*Your instructions:* Each line of the records has to be copied exactly, though the pictures must be left out.

= Beginning of Section =

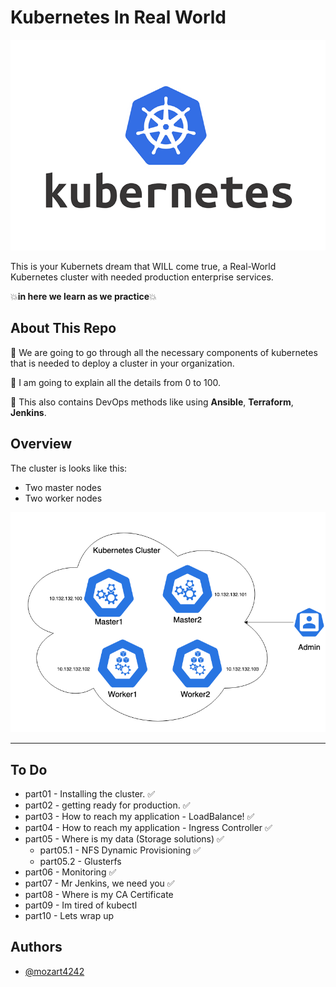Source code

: # Kubernetes In Real World
 <img alt="kubernetes Logo" src="kuber-real.png">

This is your Kubernets dream that WILL come true, a Real-World Kubernetes cluster with needed production enterprise services.

💥**in here we learn as we practice**💥

## About This Repo
📌 We are going to go through all the necessary components of kubernetes that is needed to deploy a cluster in your organization.

📌 I am going to explain all the details from 0 to 100.

📌 This also contains DevOps methods like using **Ansible**, **Terraform**, **Jenkins**.


## Overview
The cluster is looks like this:
- Two master nodes
- Two worker nodes
<p align="center">
 <img alt="Ansible Logo" src="cluster.png">
</p>

--------
## To Do
- part01 - Installing the cluster. ✅
- part02 - getting ready for production. ✅
- part03 - How to reach my application - LoadBalance! ✅
- part04 - How to reach my application - Ingress Controller ✅
- part05 - Where is my data (Storage solutions) ✅
  - part05.1 - NFS Dynamic Provisioning ✅
  - part05.2 - Glusterfs
- part06 - Monitoring ✅
- part07 - Mr Jenkins, we need you ✅
- part08 - Where is my CA Certificate
- part09 - Im tired of kubectl
- part10 - Lets wrap up

## Authors

- [@mozart4242](https://www.github.com/mozart4242)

= End of Section =

*Task result:*
Source code

: # Kubernetes In Real World
 <img alt="kubernetes Logo" src="kuber-real.png">

This is your Kubernets dream that WILL come true, a Real-World Kubernetes cluster with needed production enterprise services.

💥**in here we learn as we practice**💥

## About This Repo
📌 We are going to go through all the necessary components of kubernetes that is needed to deploy a cluster in your organization.

📌 I am going to explain all the details from 0 to 100.

📌 This also contains DevOps methods like using **Ansible**, **Terraform**, **Jenkins**.


## Overview
The cluster is looks like this:
- Two master nodes
- Two worker nodes
<p align="center">
 <img alt="Ansible Logo" src="cluster.png">
</p>

--------
## To Do
- part01 - Installing the cluster. ✅
- part02 - getting ready for production. ✅
- part03 - How to reach my application - LoadBalance! ✅
- part04 - How to reach my application - Ingress Controller ✅
- part05 - Where is my data (Storage solutions) ✅
  - part05.1 - NFS Dynamic Provisioning ✅
  - part05.2 - Glusterfs
- part06 - Monitoring ✅
- part07 - Mr Jenkins, we need you ✅
- part08 - Where is my CA Certificate
- part09 - Im tired of kubectl
- part10 - Lets wrap up

## Authors

- [@mozart4242](https://www.github.com/mozart4242)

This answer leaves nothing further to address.